Shortbus (lorded over by iconic New York gay performer Justin Bond as himself) is a wild, anything goes establishment for “the special and the gifted” (hence the name in reference to the short school buses used for the out-of-the-mainstream students). There one finds sex on a surprisingly large scale. Looking out over an orgy, Bond remarks that it reminds him of the ’60s “with less hope,” an expression which colors the increasingly desperation-driven actions of the characters in their attempts to actually make real and meaningful connections to other people — or in some cases to simply be able to feel anything at all.
This sounds like heavy stuff, and it is. There are moments of absolutely heartbreaking humanity in this film, which serves to prove that the film has a heart — a huge one. And the heartbreak is always tempered by a sense of hopefulness and the possibility of human connection, and as Tobias (TV actor Alan Mandell), the self-proclaimed ex-mayor of New York notes, forgiveness. Moreover, the film is blessed with a wicked sense of humor — its targets many and varied, including its own celluloid inhabitants. It even takes a poke at the denizens of art-house movies. “This is the movie room,” Bond explains at one point, noting that the movies are “boring as hell, but I find the more boring they are, the more intelligent people think they are.” Being called “boring” is one of the few things Shortbus needn’t concern itself about too much.
As far as the movie’s overt sex is concerned, Mitchell is clearly approaching the use of it with respect and affection — and no little sense of humor.
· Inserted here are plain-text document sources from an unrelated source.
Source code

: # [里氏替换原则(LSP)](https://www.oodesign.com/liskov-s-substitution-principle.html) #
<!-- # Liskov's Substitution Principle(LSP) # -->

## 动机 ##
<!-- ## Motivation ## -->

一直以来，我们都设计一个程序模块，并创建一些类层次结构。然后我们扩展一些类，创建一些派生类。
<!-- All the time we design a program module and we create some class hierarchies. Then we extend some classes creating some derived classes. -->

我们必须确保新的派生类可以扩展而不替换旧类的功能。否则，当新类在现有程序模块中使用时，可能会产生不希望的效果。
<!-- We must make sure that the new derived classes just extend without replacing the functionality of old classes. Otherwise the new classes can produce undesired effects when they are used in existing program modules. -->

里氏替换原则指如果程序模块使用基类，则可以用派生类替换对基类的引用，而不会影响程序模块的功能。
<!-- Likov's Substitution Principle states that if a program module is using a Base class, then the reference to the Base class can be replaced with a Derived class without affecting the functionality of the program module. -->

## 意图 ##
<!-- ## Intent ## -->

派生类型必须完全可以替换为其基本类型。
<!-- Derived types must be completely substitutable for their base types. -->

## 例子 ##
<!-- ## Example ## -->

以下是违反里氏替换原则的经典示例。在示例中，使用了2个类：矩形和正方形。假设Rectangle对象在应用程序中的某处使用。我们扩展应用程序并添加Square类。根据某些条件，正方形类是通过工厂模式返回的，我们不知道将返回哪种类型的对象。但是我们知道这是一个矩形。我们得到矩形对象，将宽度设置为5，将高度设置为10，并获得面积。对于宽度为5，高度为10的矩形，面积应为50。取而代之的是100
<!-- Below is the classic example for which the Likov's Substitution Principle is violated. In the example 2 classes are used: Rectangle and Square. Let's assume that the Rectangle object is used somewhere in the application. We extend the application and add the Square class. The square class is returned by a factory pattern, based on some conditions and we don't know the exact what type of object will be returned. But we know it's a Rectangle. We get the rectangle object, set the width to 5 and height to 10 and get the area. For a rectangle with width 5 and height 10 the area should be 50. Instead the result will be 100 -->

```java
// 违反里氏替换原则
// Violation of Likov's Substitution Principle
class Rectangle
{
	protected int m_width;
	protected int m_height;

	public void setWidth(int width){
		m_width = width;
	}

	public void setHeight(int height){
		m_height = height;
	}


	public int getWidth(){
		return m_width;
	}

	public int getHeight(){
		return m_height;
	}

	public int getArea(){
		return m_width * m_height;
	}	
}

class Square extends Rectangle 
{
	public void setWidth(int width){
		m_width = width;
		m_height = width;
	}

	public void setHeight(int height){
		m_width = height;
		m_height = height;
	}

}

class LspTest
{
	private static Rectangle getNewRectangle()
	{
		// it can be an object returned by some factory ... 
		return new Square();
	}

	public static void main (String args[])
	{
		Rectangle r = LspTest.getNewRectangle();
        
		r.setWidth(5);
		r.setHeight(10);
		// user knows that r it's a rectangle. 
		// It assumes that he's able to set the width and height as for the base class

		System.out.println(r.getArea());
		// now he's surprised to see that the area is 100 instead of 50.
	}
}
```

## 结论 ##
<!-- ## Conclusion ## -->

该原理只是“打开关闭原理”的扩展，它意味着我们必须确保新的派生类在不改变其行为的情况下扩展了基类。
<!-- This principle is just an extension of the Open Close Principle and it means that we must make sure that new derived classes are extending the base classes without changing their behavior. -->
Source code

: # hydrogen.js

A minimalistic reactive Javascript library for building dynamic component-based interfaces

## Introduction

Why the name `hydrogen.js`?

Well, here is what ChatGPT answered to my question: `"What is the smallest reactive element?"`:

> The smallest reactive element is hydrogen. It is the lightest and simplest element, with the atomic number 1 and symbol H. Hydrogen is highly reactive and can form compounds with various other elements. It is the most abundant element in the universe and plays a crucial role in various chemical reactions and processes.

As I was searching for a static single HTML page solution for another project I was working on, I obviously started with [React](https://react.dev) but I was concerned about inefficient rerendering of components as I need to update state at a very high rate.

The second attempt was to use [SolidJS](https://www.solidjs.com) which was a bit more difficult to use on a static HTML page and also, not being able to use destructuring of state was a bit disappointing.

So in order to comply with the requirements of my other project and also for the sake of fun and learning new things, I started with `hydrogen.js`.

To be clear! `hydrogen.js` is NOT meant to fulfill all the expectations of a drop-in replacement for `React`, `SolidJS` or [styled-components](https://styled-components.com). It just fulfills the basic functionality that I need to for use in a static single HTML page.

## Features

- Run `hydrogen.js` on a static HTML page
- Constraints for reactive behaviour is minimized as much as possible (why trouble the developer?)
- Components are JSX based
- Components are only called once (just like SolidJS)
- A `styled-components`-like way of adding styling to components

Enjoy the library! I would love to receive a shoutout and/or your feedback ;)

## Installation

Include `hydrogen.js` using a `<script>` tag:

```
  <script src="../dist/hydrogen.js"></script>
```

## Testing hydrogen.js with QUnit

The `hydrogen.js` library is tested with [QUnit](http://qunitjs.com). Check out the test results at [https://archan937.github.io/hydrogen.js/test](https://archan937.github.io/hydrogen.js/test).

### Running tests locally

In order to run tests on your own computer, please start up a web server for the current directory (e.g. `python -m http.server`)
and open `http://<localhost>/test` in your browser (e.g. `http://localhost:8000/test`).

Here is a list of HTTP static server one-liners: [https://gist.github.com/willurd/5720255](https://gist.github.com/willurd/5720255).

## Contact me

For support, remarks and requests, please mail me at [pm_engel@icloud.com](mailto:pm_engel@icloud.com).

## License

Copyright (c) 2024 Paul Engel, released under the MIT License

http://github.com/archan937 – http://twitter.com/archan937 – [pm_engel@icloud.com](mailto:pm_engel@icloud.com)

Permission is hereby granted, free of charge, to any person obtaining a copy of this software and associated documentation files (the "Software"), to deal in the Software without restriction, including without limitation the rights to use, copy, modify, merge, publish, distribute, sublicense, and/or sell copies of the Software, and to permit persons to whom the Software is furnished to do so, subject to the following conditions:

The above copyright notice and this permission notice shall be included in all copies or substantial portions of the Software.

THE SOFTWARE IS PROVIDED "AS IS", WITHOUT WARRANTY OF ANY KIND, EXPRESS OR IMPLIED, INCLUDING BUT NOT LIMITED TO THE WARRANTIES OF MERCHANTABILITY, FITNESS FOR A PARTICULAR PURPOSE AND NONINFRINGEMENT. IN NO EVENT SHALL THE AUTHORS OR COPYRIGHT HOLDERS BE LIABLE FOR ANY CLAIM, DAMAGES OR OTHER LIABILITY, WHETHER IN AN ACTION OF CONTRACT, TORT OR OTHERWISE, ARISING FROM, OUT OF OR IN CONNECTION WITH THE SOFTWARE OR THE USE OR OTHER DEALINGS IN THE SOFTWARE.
He’s commented that Hollywood “often shies away from it or makes adolescent jokes about it,” and he does neither. He may find sex more funny than solemn (we’re talking about a movie in which someone sings “The Star Spangled Banner” into another person’s backside), but there’s nothing frat-boy or leering about it. It’s simply allowed to be, and he also uses it in an attempt to break down barriers — not just between his characters, but with the viewer, as becomes quickly evident when he intercuts straight and gay sex scenes.
Again, I cannot overstress the graphic sexual nature of Shortbus, but I also can’t overstress what a joyously warm and human film it is at the same time. Not Rated, but contains scenes of graphic sex, adult themes and strong language.